An unidentified gunman shot and killed Vásquez, news director of the local radio station La Voz de la Selva (The Voice of the Jungle), and tried to kill his colleague Omar Orlando García Garzón, news director of the same station.
The two journalists, who had just finished the first broadcast of their twice-daily news program, were driving home from work in Florencia, a city in southern Caquetá Department that is a former stronghold of the Revolutionary Armed Forces of Colombia (FARC), the country’s largest leftist guerrilla group. More recently, the town has become a power base for an anti-Communist paramilitary group linked to the right-wing United Self-Defense Forces of Colombia (AUC).
García told CPJ that the gunman first shot Vásquez and then aimed at him. Vásquez’s slumped body intercepted the second bullet, which merely brushed García, who was able to give the authorities a detailed description of the killer. The next day, García began receiving threatening phone calls. On July 9, an anonymous caller warned him to leave Florencia on pain of death.
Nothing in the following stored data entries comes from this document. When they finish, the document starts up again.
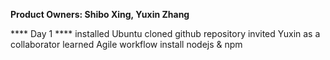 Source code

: **Product Owners: Shibo Xing, Yuxin Zhang**

**** Day 1 ****
installed Ubuntu
cloned github repository
invited Yuxin as a collaborator
learned Agile workflow
install nodejs & npm

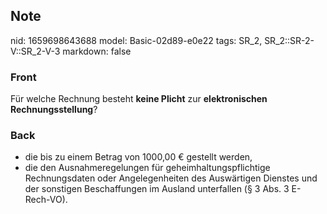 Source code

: ## Note
nid: 1659698643688
model: Basic-02d89-e0e22
tags: SR_2, SR_2::SR-2-V::SR_2-V-3
markdown: false

### Front
Für welche Rechnung besteht <b>keine Plicht</b> zur
<b>elektronischen Rechnungsstellung</b>?

### Back
<ul>
  <li>die bis zu einem Betrag von 1000,00 € gestellt werden,
  <li>die den Ausnahmeregelungen für geheimhaltungspflichtige
  Rechnungsdaten oder Angelegenheiten des Auswärtigen Dienstes und
  der sonstigen Beschaffungen im Ausland unterfallen (§ 3 Abs. 3
  E-Rech-VO).
</ul>
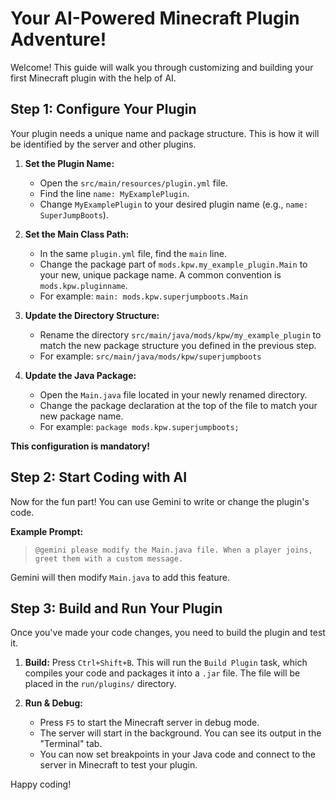 # Your AI-Powered Minecraft Plugin Adventure!

Welcome! This guide will walk you through customizing and building your first Minecraft plugin with the help of AI.

## Step 1: Configure Your Plugin

Your plugin needs a unique name and package structure. This is how it will be identified by the server and other plugins.

1.  **Set the Plugin Name:**
    - Open the `src/main/resources/plugin.yml` file.
    - Find the line `name: MyExamplePlugin`.
    - Change `MyExamplePlugin` to your desired plugin name (e.g., `name: SuperJumpBoots`).

2.  **Set the Main Class Path:**
    - In the same `plugin.yml` file, find the `main` line.
    - Change the package part of `mods.kpw.my_example_plugin.Main` to your new, unique package name. A common convention is `mods.kpw.pluginname`.
    - For example: `main: mods.kpw.superjumpboots.Main`

3.  **Update the Directory Structure:**
    - Rename the directory `src/main/java/mods/kpw/my_example_plugin` to match the new package structure you defined in the previous step.
    - For example: `src/main/java/mods/kpw/superjumpboots`

4.  **Update the Java Package:**
    - Open the `Main.java` file located in your newly renamed directory.
    - Change the package declaration at the top of the file to match your new package name.
    - For example: `package mods.kpw.superjumpboots;`

**This configuration is mandatory!**

## Step 2: Start Coding with AI

Now for the fun part! You can use Gemini to write or change the plugin's code.

**Example Prompt:**

> `@gemini please modify the Main.java file. When a player joins, greet them with a custom message.`

Gemini will then modify `Main.java` to add this feature.

## Step 3: Build and Run Your Plugin

Once you've made your code changes, you need to build the plugin and test it.

1.  **Build:** Press `Ctrl+Shift+B`. This will run the `Build Plugin` task, which compiles your code and packages it into a `.jar` file. The file will be placed in the `run/plugins/` directory.

2.  **Run & Debug:**
    - Press `F5` to start the Minecraft server in debug mode.
    - The server will start in the background. You can see its output in the "Terminal" tab.
    - You can now set breakpoints in your Java code and connect to the server in Minecraft to test your plugin.

Happy coding!
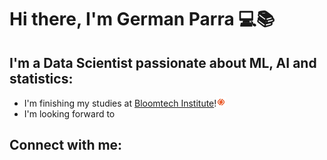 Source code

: # Hi there, I'm German Parra 💻📚

## I'm a Data Scientist passionate about ML, AI and statistics:
  - I'm finishing my studies at [Bloomtech Institute][Bloomtech]!<img width="15px" src="img\Bloomtech.png" />
  - I'm looking forward to 

## Connect with me:


[Bloomtech]: https://www.bloomtech.com/courses/data-science
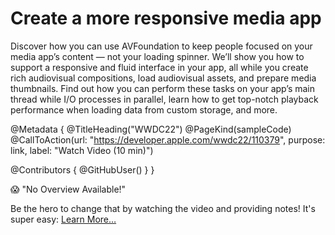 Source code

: # Create a more responsive media app

Discover how you can use AVFoundation to keep people focused on your media app’s content — not your loading spinner. We’ll show you how to support a responsive and fluid interface in your app, all while you create rich audiovisual compositions, load audiovisual assets, and prepare media thumbnails. Find out how you can perform these tasks on your app’s main thread while I/O processes in parallel, learn how to get top-notch playback performance when loading data from custom storage, and more. 

@Metadata {
   @TitleHeading("WWDC22")
   @PageKind(sampleCode)
   @CallToAction(url: "https://developer.apple.com/wwdc22/110379", purpose: link, label: "Watch Video (10 min)")

   @Contributors {
      @GitHubUser(<replace this with your GitHub handle>)
   }
}

😱 "No Overview Available!"

Be the hero to change that by watching the video and providing notes! It's super easy:
 [Learn More…](https://wwdcnotes.github.io/WWDCNotes/documentation/wwdcnotes/contributing)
In addition to witnessing the killing, García had assisted Vásquez in documenting corruption implicating local government officials and members of the FARC, the journalist told CPJ.
The journalists had also investigated Caquetá governor Pablo Adriano Muñoz, who was reportedly elected with support from the FARC, for allegedly embezzling public funds. Muñoz accused Vásquez of “persecuting” him, whereupon Vásquez filed a defamation suit against the governor. Vásquez’s lawyer, Carlos Alberto Beltrán, had to flee Florencia after a failed attempt on his life, according to García.
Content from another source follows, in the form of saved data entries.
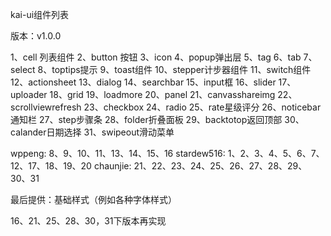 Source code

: kai-ui组件列表


版本：v1.0.0

1、cell 列表组件
2、button 按钮
3、icon
4、popup弹出层
5、tag
6、tab
7、select
8、toptips提示 
9、toast组件
10、stepper计步器组件
11、switch组件
12、actionsheet
13、dialog
14、searchbar
15、input框
16、slider
17、uploader
18、grid
19、loadmore
20、panel
21、canvasshareimg
22、scrollviewrefresh
23、checkbox
24、radio
25、rate星级评分
26、noticebar通知栏
27、step步骤条
28、folder折叠面板
29、backtotop返回顶部
30、calander日期选择
31、swipeout滑动菜单

wppeng:  8、9、10、11、13、14、15、16
stardew516: 1、2、3、4、5、6、7、12、17、18、19、20
chaunjie: 21、22、23、24、25、26、27、28、29、30、31

最后提供：基础样式（例如各种字体样式）

16、21、25、28、30，31下版本再实现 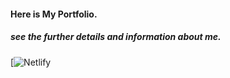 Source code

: #### Here is My Portfolio.
##### see the further details and information about me.
[![Netlify]((https://gaurityagi01.netlify.app/))
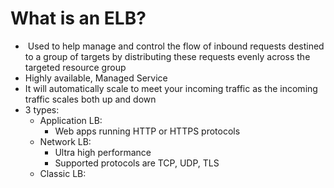 # What is an ELB?
-  Used to help manage and control the flow of inbound requests destined to a group of targets by distributing these requests evenly across the targeted resource group
- Highly available, Managed Service
- It will automatically scale to meet your incoming traffic as the incoming traffic scales both up and down
- 3 types:
	- Application LB:
		- Web apps running HTTP or HTTPS protocols
	- Network LB:
		- Ultra high performance
		- Supported protocols are TCP, UDP, TLS
	- Classic LB:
Vásquez stated during one of his broadcasts that if anything happened to him or his family, it would be the governor’s fault.
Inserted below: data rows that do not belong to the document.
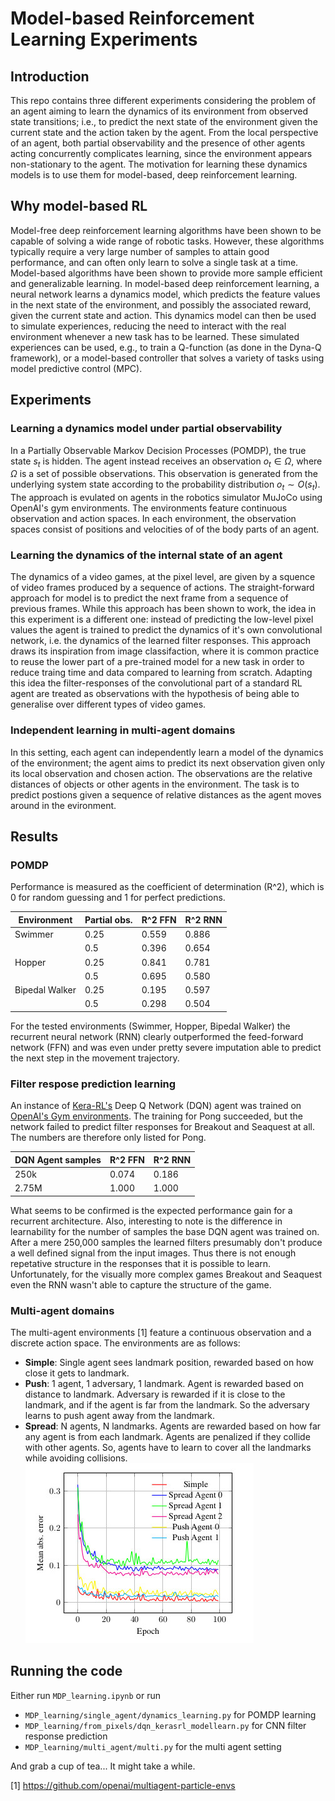 # Model-based Reinforcement Learning Experiments
## Introduction
This repo contains three different experiments considering the problem of an agent aiming to learn the dynamics of its environment from observed state transitions; i.e., to predict the next state of the environment given the current state and the action taken by the agent. From the local perspective of an agent, both partial observability and the presence of other agents acting concurrently complicates learning, since the environment appears non-stationary to the agent. The motivation for learning these dynamics models is to use them for model-based, deep reinforcement learning.

## Why model-based RL
Model-free deep reinforcement learning algorithms have been shown to be capable of solving a wide range of robotic tasks. However, these algorithms typically require a very large number of samples to attain good performance, and can often only learn to solve a single task at a time. Model-based algorithms have been shown to provide more sample efficient and generalizable learning. In model-based deep reinforcement learning, a neural network learns a dynamics model, which predicts the feature values in the next state of the environment, and possibly the associated reward, given the current state and action. This dynamics model can then be used to simulate experiences, reducing the need to interact with the real environment whenever a new task has to be learned. These simulated experiences can be used, e.g., to train a Q-function (as done in the Dyna-Q framework), or a model-based controller that solves a variety of tasks using model predictive control (MPC).

## Experiments
### Learning a dynamics model under partial observability
In a Partially Observable Markov Decision Processes (POMDP), the true state $s_t$ is hidden. The agent instead receives an observation $o_t \in \Omega$, where $\Omega$ is a set of possible observations. This observation is generated from the underlying system state according to the probability distribution $o_t \sim O(s_t)$.
The approach is evulated on agents in the robotics simulator MuJoCo using OpenAI's gym environments. The environments feature continuous observation and action spaces. In each environment, the observation spaces consist of positions and velocities of of the body parts of an agent.

### Learning the dynamics of the internal state of an agent
The dynamics of a video games, at the pixel level, are given by a squence of video frames produced by a sequence of actions. The straight-forward approach for model is to predict the next frame from a sequence of previous frames. While this approach has been shown to work, the idea in this experiment is a different one: instead of predicting the low-level pixel values the agent is trained to predict the dynamics of it's own convolutional network, i.e. the dynamics of the learned filter responses. This approach draws its inspiration from image classifaction, where it is common practice to reuse the lower part of a pre-trained model for a new task in order to reduce traing time and data compared to learning from scratch. Adapting this idea the filter-responses of the convolutional part of a standard RL agent are treated as observations with the hypothesis of being able to generalise over different types of video games.

### Independent learning in multi-agent domains
In this setting, each agent can independently learn a model of the dynamics of the environment; the agent aims to predict its next observation given only its local observation and chosen action. The observations are the relative distances of objects or other agents in the environment. The task is to predict postions given a sequence of relative distances as the agent moves around in the evironment.

## Results
### POMDP
Performance is measured as the coefficient of determination (R^2), which is 0 for random guessing and 1 for perfect predictions.

| Environment | Partial obs. | R^2 FFN | R^2 RNN |
| --- | --- | --- | --- |
| Swimmer | 0.25 | 0.559 | 0.886 |
| | 0.5 | 0.396 | 0.654 |
| Hopper | 0.25 | 0.841 | 0.781 |
| | 0.5 | 0.695 | 0.580 |
| Bipedal Walker | 0.25 | 0.195 | 0.597 |
| | 0.5 | 0.298 | 0.504 |

For the tested environments (Swimmer, Hopper, Bipedal Walker) the recurrent neural network (RNN) clearly outperformed the feed-forward network (FFN) and was even under pretty severe imputation able to predict the next step in the movement trajectory.

### Filter respose prediction learning
An instance of [Kera-RL's](https://github.com/keras-rl/keras-rl) Deep Q Network (DQN) agent was trained on [OpenAI's Gym environments](https://gym.openai.com). The training for Pong succeeded, but the network failed to predict filter responses for Breakout and Seaquest at all. The numbers are therefore only listed for Pong.

| DQN Agent samples |  R^2 FFN | R^2 RNN  |
| --- | --- | --- |
| 250k | 0.074 | 0.186 |
| 2.75M | 1.000 | 1.000 |

What seems to be confirmed is the expected performance gain for a recurrent architecture. Also, interesting to note is the difference in learnability for the number of samples the base DQN agent was trained on. After a mere 250,000 samples the learned filters presumably don't produce a well defined signal from the input images. Thus there is not enough repetative structure in the responses that it is possible to learn. Unfortunately, for the visually more complex games Breakout and Seaquest even the RNN wasn't able to capture the structure of the game.

### Multi-agent domains
The multi-agent environments [1] feature a continuous observation and a discrete action space. The environments are as follows:
* **Simple**: Single agent sees landmark position, rewarded based on how close it gets to landmark.
* **Push**: 1 agent, 1 adversary, 1 landmark. Agent is rewarded based on distance to landmark. Adversary is rewarded if it is close to the landmark, and if the agent is far from the landmark. So the adversary learns to push agent away from the landmark.
* **Spread**: N agents, N landmarks. Agents are rewarded based on how far any agent is from each landmark. Agents are penalized if they collide with other agents. So, agents have to learn to cover all the landmarks while avoiding collisions.
![Multi-agent environment training](multi.jpg?raw=true "Multi-agent training")

## Running the code
Either run `MDP_learning.ipynb` or run
* `MDP_learning/single_agent/dynamics_learning.py` for POMDP learning
* `MDP_learning/from_pixels/dqn_kerasrl_modellearn.py` for CNN filter response prediction
* `MDP_learning/multi_agent/multi.py` for the multi agent setting

And grab a cup of tea... It might take a while.

[1] https://github.com/openai/multiagent-particle-envs
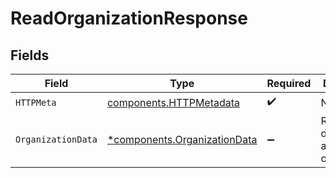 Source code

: # ReadOrganizationResponse


## Fields

| Field                                                                       | Type                                                                        | Required                                                                    | Description                                                                 |
| --------------------------------------------------------------------------- | --------------------------------------------------------------------------- | --------------------------------------------------------------------------- | --------------------------------------------------------------------------- |
| `HTTPMeta`                                                                  | [components.HTTPMetadata](../../models/components/httpmetadata.md)          | :heavy_check_mark:                                                          | N/A                                                                         |
| `OrganizationData`                                                          | [*components.OrganizationData](../../models/components/organizationdata.md) | :heavy_minus_sign:                                                          | Returns details about an organization.                                      |
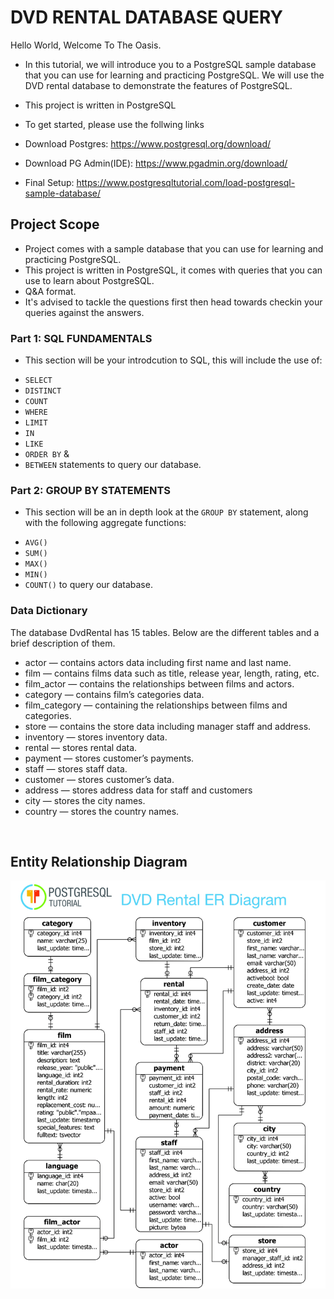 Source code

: # DVD RENTAL DATABASE QUERY

Hello World, Welcome To The Oasis.

* In this tutorial, we will introduce you to a PostgreSQL sample database that you can use for learning and practicing PostgreSQL.
We will use the DVD rental database to demonstrate the features of PostgreSQL.

* This project is written in PostgreSQL
* To get started, please use the follwing links 
* Download Postgres: https://www.postgresql.org/download/
* Download PG Admin(IDE): https://www.pgadmin.org/download/
* Final Setup: https://www.postgresqltutorial.com/load-postgresql-sample-database/


## Project Scope
* Project comes with a sample database that you can use for learning and practicing PostgreSQL.
* This project is written in PostgreSQL, it comes with queries that you can use to learn about PostgreSQL.
* Q&A format.
* It's advised to tackle the questions first then head towards checkin your queries against the answers.

### Part 1: SQL FUNDAMENTALS
* This section will be your introdcution to SQL, this will include the use of:
- `SELECT` 
-  `DISTINCT`
- `COUNT`
- `WHERE`
- `LIMIT` 
- `IN` 
- `LIKE`
-  `ORDER BY` & 
- `BETWEEN` statements to query our database.


### Part 2: GROUP BY STATEMENTS
* This section will be an in depth look at the `GROUP BY` statement, along with the following aggregate functions: 
- `AVG()`
- `SUM()` 
- `MAX()`
- `MIN()`
- `COUNT()`  to query our database.

### Data Dictionary
The database DvdRental has 15 tables. Below are the different tables and a brief description of them.

* actor — contains actors data including first name and last name.
* film — contains films data such as title, release year, length, rating, etc.
* film_actor — contains the relationships between films and actors.
* category — contains film’s categories data.
* film_category — containing the relationships between films and categories.
* store — contains the store data including manager staff and address.
* inventory — stores inventory data.
* rental — stores rental data.
* payment — stores customer’s payments.
* staff — stores staff data.
* customer — stores customer’s data.
* address — stores address data for staff and customers
* city — stores the city names.
* country — stores the country names.

<br>

## Entity Relationship Diagram

![](./doc/erd.jpg "ERD")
García reported that Vásquez’s last broadcasts dealt with an AUC communiqué in which the organization announced changes in its local leadership and promised to refrain from kidnapping and extortion.
The journalist’s murder followed those of the station’s former news director, Alfredo Abad López, whom Vásquez had replaced, and another colleague, Guillermo Léon Agudelo. García, his wife, and their two young daughters have since left the country.
On July 11, CPJ issued an alert about Vásquez’s murder.